Last season’s defensive shortcomings were well-documented, but the Chicago Blackhawks also struggled to put the puck in the net during the 2017-18 season. Any expectations of a rebound will likely require the team to score more than 229 goals, tied for the team’s lowest output since 2006-07.
The top scoring threat
Patrick Kane 82 GP, 27 G, 49 A, 51.59 CF% on 63.52 OZS%
Brandon Saad 82 GP, 18 G, 17 A, 56.7 CF% on 60.2 OZS%
Nick Schmaltz 78 GP, 21 G, 31 A, 51.9 CF% on 64.1 OZS%
Coach Joel Quenneville hinted at the possibility of this forward combination at the team’s fan convention in July and that appears to be the plan to open the season, based on practice this week. This might be the most dynamic offensive line Chicago can produce and seems to boast the talent that can carry a team through large chunks of the regular season. Saad’s always been a possession-driving player, even last season, when the results weren’t there in spite of the process still functioning properly. Kane and Schmaltz built a chemistry during their copious amounts of ice time together last season and should benefit from having the puck even more because of Saad’s abilities. The success or failure of this team will likely hinge on whatever this line can generate — for however long Quenneville keeps it together.

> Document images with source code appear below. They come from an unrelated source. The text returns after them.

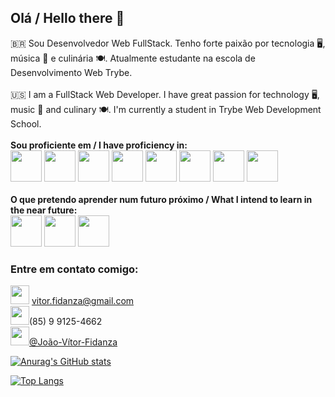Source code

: ## Olá / Hello there 👋
🇧🇷
Sou Desenvolvedor Web FullStack. Tenho forte paixão por tecnologia 🖥️, música 🎼 e culinária 🍽️. Atualmente estudante na escola de Desenvolvimento Web Trybe. <br><br>
:us:
I am a FullStack Web Developer. I have great passion for technology 🖥️, music 🎼 and culinary 🍽️. I'm currently a student in Trybe Web Development School.   <br><br>
**Sou proficiente em / I have proficiency in:** <br>
<img src="https://cdn.jsdelivr.net/gh/devicons/devicon/icons/javascript/javascript-original.svg" height=50px />
<img src="https://cdn.jsdelivr.net/gh/devicons/devicon/icons/html5/html5-plain-wordmark.svg" height=50px />
<img src="https://cdn.jsdelivr.net/gh/devicons/devicon/icons/css3/css3-plain-wordmark.svg" height=50px/>
<img src="https://cdn.jsdelivr.net/gh/devicons/devicon/icons/react/react-original.svg" height=50px />
<img src="https://cdn.jsdelivr.net/gh/devicons/devicon/icons/nodejs/nodejs-original-wordmark.svg" height=50px />
<img src="https://cdn.jsdelivr.net/gh/devicons/devicon/icons/mysql/mysql-original.svg" height=50px/>
<img src="https://cdn.jsdelivr.net/gh/devicons/devicon/icons/mongodb/mongodb-original-wordmark.svg" height=50px />
<img src="https://cdn.jsdelivr.net/gh/devicons/devicon/icons/npm/npm-original-wordmark.svg" height=50px />
<br>
<br>
**O que pretendo aprender num futuro próximo / What I intend to learn in the near future:** <br>
<img src="https://cdn.jsdelivr.net/gh/devicons/devicon/icons/java/java-original-wordmark.svg" height=50px />
<img src="https://cdn.jsdelivr.net/gh/devicons/devicon/icons/python/python-plain-wordmark.svg" height=50px />
<img src="https://cdn.jsdelivr.net/gh/devicons/devicon/icons/c/c-plain.svg" height=50px />
<br>

### Entre em contato comigo:
<img src="https://camo.githubusercontent.com/570e16f5a55b89db3c5ec83e406169bdeb568bed862729e3ff1c9c2d0071595e/68747470733a2f2f696d6167652e666c617469636f6e2e636f6d2f69636f6e732f706e672f3531322f3734372f3734373331342e706e67" width="30/" data-canonical-src="https://image.flaticon.com/icons/png/512/747/747314.png" style="max-width: 100%;"> vitor.fidanza@gmail.com
<br>
<img src="https://camo.githubusercontent.com/184a911c841b09f878b2b40d96e176872f6491f26fae8af7b6b0aa8c7d68f4e1/68747470733a2f2f696d6167652e666c617469636f6e2e636f6d2f69636f6e732f706e672f3531322f38362f38363334362e706e67" width="30/" data-canonical-src="https://image.flaticon.com/icons/png/512/86/86346.png" style="max-width: 100%;">(85) 9 9125-4662
<br>
<a href="https://www.linkedin.com/in/jo%C3%A3o-v%C3%ADtor-fidanza/">
<img src="https://camo.githubusercontent.com/569e7445985638367bfebc52a6c196b7a852e859b1df3a11f45c211d6232b2e5/68747470733a2f2f696d6167652e666c617469636f6e2e636f6d2f69636f6e732f706e672f3531322f36312f36313130392e706e67" width="30/" data-canonical-src="https://image.flaticon.com/icons/png/512/61/61109.png" style="max-width: 100%;">@João-Vítor-Fidanza </a> <br>

[![Anurag's GitHub stats](https://github-readme-stats.vercel.app/api?username=JVFidanza&theme=cobalt)](https://github.com/anuraghazra/github-readme-stats)

[![Top Langs](https://github-readme-stats.vercel.app/api/top-langs/?username=JVFidanza&langs_count=6)](https://github.com/anuraghazra/github-readme-stats)
<!--


**JVFidanza/JVFidanza** is a ✨ _special_ ✨ repository because its `README.md` (this file) appears on your GitHub profile.

Here are some ideas to get you started:

- 🔭 I’m currently working on ...
- 🌱 I’m currently learning ...
- 👯 I’m looking to collaborate on ...
- 🤔 I’m looking for help with ...
- 💬 Ask me about ...
- 📫 How to reach me: ...
- 😄 Pronouns: ...
- ⚡ Fun fact: ...
-->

The other scoring threat (hopefully)
Alex DeBrincat 82 GP, 28 G, 24 A, 54.3 CF% on 58.9 OZS%
Dominik Kahun (w/ EHC Red Bull) 42 GP, 12 G, 29 A
Jonathan Toews 74 GP, 20 G, 32 A, 56.8 CF% on 57.3 OZS%
And if the above line falters at times, then this combination will need to pick up the slack — and it also has the potential to do so. DeBrincat is coming off of a breakout 28-goal performance during his rookie season. Toews, like Saad, had positive possession numbers across the board despite those analytics not resulting in goals and assists. He’s also looked a step quicker during his brief preseason time. Kahun is the real wild card here. The Czech native can certainly fly, as he showed during the preseason. The question is how well he can play with the puck at that high rate of speed and if the skills that worked so well in Europe can translate to the NHL. If they do, this line could dominate. If not ... Quenneville will probably have it broken up by Halloween.
The defensive forward
Marcus Kruger (w/ Carolina) 48 GP, 1 G, 5 A, 54.0 CF% on 44.8 OZS%
A reminder: Kruger’s game is all about defense. Kruger’s offensive output usually hovered in the high teens or low-20s during his time in Chicago, but just about any offensive contributions he makes are bonus points. After a strange season in Carolina, Kruger will likely return to his typical Blackhawks role: handling a high percentage of defensive zone faceoffs while facing the opposing team’s top scoring threat. He handled it admirably during his first stint with Chicago, and his ability to do it again could help alleviate the offensive burden off of other centers — Toews, most prominently.
Artem Anisimov 72 GP, 20 G, 11 A, 49.9 CF% on 52.8 OZS%
John Hayden 47 GP 4 G, 9 A, 47.69 CF% on 44.37 OZS%
Luke Johnson (w/ Rockford) 73 GP, 13 G, 17 A
David Kampf 46 GP, 4 G, 7 A, 51.6 CF% on 46.0 OZS%
Chris Kunitz 82 GP, 13 G, 16 A, 50.2 CF% on 46.8 OZS%
Andreas Martinsen 9 GP, 1 G, 0 A, 53.2 CF% on 29.46 OZS%
Chicago’s depth forwards could leave a lot to be desired this season. In a league that keeps getting faster, this list isn’t teeming with players who are fleet of foot (or skate, I guess). Two of the above players will get to join Kruger on a defense-first line, while the other three will form the other line to round out Chicago’s lineup. As of Wednesday’s morning practice, that third line was Kunitz-Anisimov-Kampf, which is ... something. Johnson’s presence at the NHL level is the surprise of training camp, and he should thrive in a bottom-six role. But there’s little to no offensive punch out of this group, which is why the Blackhawks will likely be relying heavily on their top two lines for points.